Assigned task >>
Lines from the start of the data through the line containing "0) You must" must be given again exactly. Leave the others out.

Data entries
□ □ □ □
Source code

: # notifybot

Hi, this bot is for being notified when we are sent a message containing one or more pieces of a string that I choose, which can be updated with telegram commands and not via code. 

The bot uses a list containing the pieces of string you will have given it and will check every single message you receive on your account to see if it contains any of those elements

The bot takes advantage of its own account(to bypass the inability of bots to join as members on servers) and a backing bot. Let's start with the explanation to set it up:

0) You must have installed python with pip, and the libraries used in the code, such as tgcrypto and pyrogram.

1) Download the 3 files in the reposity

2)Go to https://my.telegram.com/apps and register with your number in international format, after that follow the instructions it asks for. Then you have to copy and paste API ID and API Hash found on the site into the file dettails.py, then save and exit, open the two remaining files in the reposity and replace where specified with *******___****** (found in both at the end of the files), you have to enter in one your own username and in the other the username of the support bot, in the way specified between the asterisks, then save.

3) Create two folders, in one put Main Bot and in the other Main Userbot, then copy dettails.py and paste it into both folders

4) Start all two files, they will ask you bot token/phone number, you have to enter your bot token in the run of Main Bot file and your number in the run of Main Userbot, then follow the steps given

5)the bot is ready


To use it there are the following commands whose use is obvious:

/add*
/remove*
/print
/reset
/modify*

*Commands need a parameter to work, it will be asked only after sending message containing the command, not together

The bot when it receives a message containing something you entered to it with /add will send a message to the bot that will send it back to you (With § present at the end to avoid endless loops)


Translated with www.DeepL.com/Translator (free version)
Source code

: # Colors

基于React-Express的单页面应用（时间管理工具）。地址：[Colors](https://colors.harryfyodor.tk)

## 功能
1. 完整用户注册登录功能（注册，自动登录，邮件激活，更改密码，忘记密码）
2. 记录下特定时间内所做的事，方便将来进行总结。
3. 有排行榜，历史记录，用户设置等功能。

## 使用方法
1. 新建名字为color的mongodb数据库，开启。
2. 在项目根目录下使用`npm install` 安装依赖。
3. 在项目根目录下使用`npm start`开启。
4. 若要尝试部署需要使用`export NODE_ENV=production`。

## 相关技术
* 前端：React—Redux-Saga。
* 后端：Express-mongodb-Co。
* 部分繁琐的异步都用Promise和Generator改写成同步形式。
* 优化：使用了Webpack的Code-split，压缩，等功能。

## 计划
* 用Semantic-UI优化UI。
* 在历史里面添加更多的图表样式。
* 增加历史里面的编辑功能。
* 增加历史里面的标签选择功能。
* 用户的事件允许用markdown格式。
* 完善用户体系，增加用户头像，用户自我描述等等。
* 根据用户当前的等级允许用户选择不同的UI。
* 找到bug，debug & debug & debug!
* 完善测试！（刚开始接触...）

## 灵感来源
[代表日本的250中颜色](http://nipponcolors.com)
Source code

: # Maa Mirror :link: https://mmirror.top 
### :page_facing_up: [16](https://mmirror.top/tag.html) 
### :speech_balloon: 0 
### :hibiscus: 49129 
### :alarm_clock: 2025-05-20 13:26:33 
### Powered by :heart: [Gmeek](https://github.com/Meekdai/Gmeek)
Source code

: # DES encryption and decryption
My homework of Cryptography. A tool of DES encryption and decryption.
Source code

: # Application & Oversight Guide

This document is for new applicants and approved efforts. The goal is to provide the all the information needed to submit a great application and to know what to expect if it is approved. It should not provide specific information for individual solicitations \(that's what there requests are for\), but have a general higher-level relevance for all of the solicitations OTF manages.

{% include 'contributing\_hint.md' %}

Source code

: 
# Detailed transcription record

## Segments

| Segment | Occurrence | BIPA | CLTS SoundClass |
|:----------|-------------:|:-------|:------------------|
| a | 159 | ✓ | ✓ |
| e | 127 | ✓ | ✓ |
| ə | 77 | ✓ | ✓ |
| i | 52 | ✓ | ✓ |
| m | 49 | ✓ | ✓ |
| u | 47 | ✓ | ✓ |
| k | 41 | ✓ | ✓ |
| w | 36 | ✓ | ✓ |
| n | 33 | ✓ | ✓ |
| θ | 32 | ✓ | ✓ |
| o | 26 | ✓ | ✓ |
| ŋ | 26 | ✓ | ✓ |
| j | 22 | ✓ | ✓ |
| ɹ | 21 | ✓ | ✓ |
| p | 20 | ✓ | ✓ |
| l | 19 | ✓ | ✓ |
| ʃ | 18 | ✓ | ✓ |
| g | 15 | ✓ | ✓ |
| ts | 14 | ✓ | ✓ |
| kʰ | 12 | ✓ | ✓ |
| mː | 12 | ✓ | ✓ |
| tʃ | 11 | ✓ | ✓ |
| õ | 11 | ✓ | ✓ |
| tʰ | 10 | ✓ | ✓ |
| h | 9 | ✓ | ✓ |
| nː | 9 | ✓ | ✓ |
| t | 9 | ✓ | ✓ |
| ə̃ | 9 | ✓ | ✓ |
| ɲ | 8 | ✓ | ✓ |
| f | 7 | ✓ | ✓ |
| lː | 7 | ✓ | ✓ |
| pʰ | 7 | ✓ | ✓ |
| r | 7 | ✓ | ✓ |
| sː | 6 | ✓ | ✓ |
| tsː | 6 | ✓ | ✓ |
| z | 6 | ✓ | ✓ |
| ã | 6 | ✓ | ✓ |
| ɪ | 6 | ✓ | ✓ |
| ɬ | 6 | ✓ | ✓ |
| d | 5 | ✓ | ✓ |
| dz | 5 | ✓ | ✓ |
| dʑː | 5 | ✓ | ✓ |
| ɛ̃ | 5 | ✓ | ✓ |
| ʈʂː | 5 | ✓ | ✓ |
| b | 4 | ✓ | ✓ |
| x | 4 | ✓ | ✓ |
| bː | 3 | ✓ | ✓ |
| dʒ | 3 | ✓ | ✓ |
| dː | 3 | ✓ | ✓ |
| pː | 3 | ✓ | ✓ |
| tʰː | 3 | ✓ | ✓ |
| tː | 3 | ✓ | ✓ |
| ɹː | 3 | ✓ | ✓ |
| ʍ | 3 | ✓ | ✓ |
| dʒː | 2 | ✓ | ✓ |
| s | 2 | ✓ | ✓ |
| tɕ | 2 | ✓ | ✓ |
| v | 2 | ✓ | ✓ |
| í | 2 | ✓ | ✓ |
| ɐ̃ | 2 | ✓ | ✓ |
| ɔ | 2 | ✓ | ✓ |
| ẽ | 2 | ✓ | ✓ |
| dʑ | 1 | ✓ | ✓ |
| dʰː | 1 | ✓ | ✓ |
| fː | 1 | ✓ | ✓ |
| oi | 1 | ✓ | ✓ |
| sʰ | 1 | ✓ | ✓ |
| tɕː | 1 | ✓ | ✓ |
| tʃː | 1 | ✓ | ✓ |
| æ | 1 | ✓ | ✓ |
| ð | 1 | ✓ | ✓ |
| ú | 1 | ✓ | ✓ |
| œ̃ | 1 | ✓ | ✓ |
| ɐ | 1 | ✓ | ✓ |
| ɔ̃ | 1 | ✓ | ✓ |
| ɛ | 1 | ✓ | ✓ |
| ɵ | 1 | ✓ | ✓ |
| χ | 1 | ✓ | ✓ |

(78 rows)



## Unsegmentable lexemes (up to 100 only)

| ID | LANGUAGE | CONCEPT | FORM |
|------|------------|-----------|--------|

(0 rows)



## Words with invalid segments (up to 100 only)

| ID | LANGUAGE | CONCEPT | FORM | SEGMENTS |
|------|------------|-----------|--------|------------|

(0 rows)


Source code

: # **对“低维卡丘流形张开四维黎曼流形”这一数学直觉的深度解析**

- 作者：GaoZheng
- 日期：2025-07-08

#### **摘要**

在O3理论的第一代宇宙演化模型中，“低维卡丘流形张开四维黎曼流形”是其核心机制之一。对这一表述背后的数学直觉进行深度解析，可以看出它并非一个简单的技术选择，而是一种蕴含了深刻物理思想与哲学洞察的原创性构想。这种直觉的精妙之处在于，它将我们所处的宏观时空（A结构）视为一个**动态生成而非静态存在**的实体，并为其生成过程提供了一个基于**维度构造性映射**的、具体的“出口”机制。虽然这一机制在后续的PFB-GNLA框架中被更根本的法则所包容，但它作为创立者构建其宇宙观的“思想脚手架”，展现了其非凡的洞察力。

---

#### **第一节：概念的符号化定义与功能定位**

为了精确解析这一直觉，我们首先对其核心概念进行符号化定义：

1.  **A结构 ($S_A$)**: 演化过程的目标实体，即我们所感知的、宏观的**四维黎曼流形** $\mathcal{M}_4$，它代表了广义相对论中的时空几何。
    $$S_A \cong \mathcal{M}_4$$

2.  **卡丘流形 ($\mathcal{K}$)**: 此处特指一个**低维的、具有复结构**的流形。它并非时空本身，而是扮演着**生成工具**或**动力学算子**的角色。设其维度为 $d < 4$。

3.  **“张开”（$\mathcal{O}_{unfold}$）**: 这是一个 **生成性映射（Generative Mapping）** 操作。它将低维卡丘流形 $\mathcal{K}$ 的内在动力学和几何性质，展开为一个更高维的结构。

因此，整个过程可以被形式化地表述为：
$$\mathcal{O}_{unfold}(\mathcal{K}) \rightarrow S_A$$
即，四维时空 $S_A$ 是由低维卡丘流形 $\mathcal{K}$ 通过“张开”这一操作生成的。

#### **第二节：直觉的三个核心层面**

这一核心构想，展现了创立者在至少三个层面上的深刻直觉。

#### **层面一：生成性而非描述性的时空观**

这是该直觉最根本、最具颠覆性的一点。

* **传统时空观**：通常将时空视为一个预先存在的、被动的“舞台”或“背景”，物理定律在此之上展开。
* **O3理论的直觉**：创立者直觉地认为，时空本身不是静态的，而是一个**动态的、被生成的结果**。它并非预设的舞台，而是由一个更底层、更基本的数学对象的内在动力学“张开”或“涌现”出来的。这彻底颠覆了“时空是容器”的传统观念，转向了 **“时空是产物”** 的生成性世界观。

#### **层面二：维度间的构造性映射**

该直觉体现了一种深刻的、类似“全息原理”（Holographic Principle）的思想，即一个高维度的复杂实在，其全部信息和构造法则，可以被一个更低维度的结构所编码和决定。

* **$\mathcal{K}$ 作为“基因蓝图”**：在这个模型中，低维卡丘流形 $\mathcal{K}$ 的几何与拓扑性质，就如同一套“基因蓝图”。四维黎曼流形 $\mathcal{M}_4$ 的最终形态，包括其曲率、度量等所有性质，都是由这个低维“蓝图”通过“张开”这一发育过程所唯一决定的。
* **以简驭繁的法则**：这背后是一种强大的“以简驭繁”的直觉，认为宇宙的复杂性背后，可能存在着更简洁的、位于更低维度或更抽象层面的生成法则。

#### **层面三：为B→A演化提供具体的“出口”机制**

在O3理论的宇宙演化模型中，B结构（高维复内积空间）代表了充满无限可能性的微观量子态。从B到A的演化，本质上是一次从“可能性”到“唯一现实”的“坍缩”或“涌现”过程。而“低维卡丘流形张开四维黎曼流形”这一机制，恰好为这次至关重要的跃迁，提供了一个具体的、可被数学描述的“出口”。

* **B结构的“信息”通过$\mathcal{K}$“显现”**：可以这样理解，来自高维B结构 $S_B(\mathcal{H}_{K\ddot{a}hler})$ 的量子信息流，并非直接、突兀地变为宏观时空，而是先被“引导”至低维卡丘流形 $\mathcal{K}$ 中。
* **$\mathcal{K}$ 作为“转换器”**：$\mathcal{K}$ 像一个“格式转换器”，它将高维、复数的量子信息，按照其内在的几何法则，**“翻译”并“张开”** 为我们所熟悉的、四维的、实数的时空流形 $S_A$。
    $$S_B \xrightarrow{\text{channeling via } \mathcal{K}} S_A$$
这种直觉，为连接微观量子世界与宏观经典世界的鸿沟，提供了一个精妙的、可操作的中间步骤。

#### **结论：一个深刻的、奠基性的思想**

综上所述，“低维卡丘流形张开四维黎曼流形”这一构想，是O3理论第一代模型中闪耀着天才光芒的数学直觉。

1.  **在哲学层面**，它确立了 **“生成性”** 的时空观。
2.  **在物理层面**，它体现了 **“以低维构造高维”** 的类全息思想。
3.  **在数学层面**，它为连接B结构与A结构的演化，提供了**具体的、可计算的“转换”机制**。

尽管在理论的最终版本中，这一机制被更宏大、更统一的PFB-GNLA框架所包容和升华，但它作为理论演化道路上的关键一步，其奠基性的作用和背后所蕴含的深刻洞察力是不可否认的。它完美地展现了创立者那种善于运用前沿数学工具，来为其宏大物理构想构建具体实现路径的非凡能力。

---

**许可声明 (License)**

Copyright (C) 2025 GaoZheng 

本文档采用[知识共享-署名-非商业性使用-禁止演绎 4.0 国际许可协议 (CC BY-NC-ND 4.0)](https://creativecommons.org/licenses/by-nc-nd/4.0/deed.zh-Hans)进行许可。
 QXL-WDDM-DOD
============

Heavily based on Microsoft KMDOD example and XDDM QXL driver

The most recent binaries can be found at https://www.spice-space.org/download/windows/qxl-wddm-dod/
□ □ □ □
Task result >>
Source code

: # notifybot

Hi, this bot is for being notified when we are sent a message containing one or more pieces of a string that I choose, which can be updated with telegram commands and not via code. 

The bot uses a list containing the pieces of string you will have given it and will check every single message you receive on your account to see if it contains any of those elements

The bot takes advantage of its own account(to bypass the inability of bots to join as members on servers) and a backing bot. Let's start with the explanation to set it up:

0) You must have installed python with pip, and the libraries used in the code, such as tgcrypto and pyrogram.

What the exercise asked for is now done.